The problem:
The required output is all lines below that contain the word "README".

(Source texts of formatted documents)
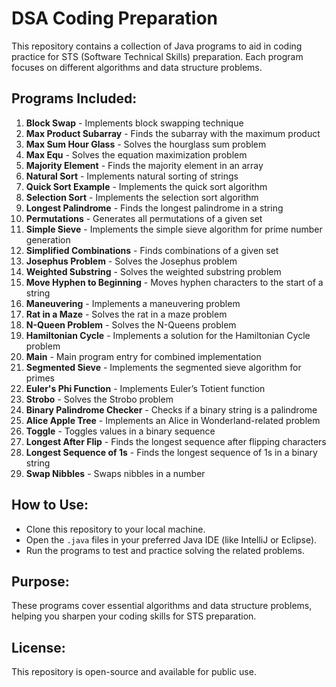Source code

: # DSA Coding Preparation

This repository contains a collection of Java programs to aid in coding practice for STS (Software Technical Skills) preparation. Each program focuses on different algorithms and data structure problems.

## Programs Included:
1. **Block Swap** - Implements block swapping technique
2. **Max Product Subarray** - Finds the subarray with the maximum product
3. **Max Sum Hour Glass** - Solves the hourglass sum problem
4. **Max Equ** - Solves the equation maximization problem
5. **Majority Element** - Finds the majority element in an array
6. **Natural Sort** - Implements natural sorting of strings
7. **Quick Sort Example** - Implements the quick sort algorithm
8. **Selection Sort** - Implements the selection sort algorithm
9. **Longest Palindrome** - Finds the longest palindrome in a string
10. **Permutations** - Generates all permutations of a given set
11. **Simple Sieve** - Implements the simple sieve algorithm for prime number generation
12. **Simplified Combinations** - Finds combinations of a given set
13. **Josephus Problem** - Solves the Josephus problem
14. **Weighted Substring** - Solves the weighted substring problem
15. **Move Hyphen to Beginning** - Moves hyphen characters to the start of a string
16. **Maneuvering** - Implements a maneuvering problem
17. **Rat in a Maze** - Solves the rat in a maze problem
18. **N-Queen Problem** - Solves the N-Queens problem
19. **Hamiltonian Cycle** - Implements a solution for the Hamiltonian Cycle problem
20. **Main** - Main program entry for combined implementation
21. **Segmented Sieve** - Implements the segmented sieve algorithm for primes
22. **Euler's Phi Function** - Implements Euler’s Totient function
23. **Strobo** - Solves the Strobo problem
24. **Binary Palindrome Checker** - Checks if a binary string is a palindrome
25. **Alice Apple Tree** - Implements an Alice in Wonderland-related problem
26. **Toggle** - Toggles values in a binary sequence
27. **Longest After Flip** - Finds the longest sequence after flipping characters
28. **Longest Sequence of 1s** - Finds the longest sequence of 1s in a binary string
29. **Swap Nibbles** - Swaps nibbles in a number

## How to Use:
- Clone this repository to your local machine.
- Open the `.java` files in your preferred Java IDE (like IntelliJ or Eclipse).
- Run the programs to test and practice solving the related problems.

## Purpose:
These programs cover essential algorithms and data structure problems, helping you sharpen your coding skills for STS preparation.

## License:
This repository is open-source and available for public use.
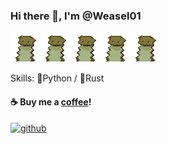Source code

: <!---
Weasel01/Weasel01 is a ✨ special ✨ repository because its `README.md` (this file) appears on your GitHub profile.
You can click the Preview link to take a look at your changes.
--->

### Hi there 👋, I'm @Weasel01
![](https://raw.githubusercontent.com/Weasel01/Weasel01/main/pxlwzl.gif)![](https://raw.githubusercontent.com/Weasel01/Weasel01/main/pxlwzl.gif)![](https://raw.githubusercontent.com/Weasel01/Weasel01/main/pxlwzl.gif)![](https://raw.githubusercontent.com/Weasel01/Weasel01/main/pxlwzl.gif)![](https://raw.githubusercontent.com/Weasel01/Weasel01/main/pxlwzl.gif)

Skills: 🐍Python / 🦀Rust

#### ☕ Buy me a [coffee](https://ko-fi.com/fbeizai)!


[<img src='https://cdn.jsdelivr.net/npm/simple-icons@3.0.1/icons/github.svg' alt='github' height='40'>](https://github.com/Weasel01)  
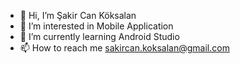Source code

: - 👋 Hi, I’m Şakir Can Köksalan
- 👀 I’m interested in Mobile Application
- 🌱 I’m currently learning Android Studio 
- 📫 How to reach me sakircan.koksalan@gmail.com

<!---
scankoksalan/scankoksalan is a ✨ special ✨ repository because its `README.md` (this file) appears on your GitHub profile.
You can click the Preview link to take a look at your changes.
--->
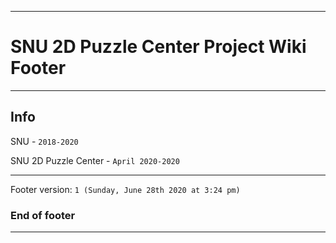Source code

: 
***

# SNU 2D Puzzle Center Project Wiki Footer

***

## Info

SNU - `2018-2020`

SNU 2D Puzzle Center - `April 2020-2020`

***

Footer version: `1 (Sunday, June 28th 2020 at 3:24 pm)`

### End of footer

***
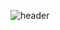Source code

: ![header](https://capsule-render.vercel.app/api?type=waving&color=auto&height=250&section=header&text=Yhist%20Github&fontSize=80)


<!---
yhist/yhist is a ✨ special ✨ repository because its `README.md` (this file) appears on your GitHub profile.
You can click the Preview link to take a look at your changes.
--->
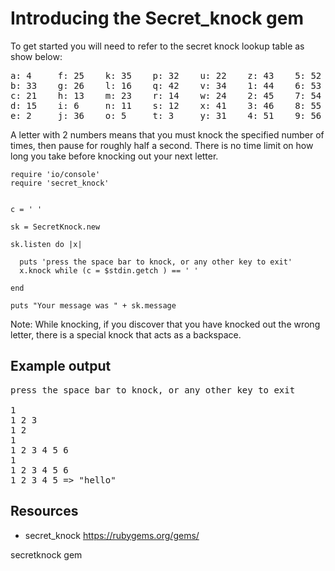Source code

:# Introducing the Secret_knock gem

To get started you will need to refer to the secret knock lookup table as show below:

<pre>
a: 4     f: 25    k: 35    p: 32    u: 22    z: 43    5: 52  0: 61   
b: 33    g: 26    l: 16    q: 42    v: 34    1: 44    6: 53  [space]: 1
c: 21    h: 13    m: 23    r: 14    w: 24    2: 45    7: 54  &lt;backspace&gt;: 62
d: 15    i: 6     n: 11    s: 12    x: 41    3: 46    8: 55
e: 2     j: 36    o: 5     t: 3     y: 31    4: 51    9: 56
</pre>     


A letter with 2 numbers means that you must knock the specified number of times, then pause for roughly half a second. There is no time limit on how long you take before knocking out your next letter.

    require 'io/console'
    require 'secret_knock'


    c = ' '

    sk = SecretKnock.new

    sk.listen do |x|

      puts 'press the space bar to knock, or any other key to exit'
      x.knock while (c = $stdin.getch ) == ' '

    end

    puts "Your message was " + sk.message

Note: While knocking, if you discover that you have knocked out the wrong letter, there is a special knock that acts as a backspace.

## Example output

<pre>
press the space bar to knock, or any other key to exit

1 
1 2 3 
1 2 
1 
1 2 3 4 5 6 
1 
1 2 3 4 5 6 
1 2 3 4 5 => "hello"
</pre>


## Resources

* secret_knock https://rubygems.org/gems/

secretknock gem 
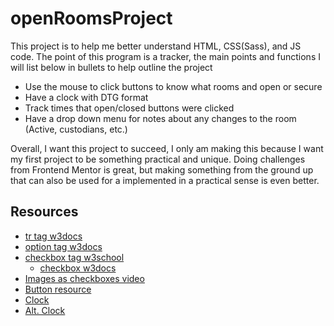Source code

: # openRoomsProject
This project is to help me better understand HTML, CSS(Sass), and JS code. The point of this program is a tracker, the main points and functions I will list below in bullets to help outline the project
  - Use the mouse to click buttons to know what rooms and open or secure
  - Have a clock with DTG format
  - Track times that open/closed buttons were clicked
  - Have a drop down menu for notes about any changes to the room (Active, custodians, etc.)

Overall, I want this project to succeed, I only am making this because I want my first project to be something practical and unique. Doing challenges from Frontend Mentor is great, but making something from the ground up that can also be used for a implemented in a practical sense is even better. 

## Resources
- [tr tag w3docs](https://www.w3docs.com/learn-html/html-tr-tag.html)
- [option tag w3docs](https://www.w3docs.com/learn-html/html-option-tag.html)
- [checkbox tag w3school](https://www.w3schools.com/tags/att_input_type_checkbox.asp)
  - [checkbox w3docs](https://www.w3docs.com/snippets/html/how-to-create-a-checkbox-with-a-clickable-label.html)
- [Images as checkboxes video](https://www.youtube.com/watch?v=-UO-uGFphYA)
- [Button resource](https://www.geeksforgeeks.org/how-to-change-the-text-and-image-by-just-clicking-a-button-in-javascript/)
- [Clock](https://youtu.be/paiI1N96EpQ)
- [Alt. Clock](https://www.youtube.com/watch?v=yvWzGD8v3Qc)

Task output:
Weasel01/Weasel01 is a ✨ special ✨ repository because its `README.md` (this file) appears on your GitHub profile.
scankoksalan/scankoksalan is a ✨ special ✨ repository because its `README.md` (this file) appears on your GitHub profile.
yhist/yhist is a ✨ special ✨ repository because its `README.md` (this file) appears on your GitHub profile.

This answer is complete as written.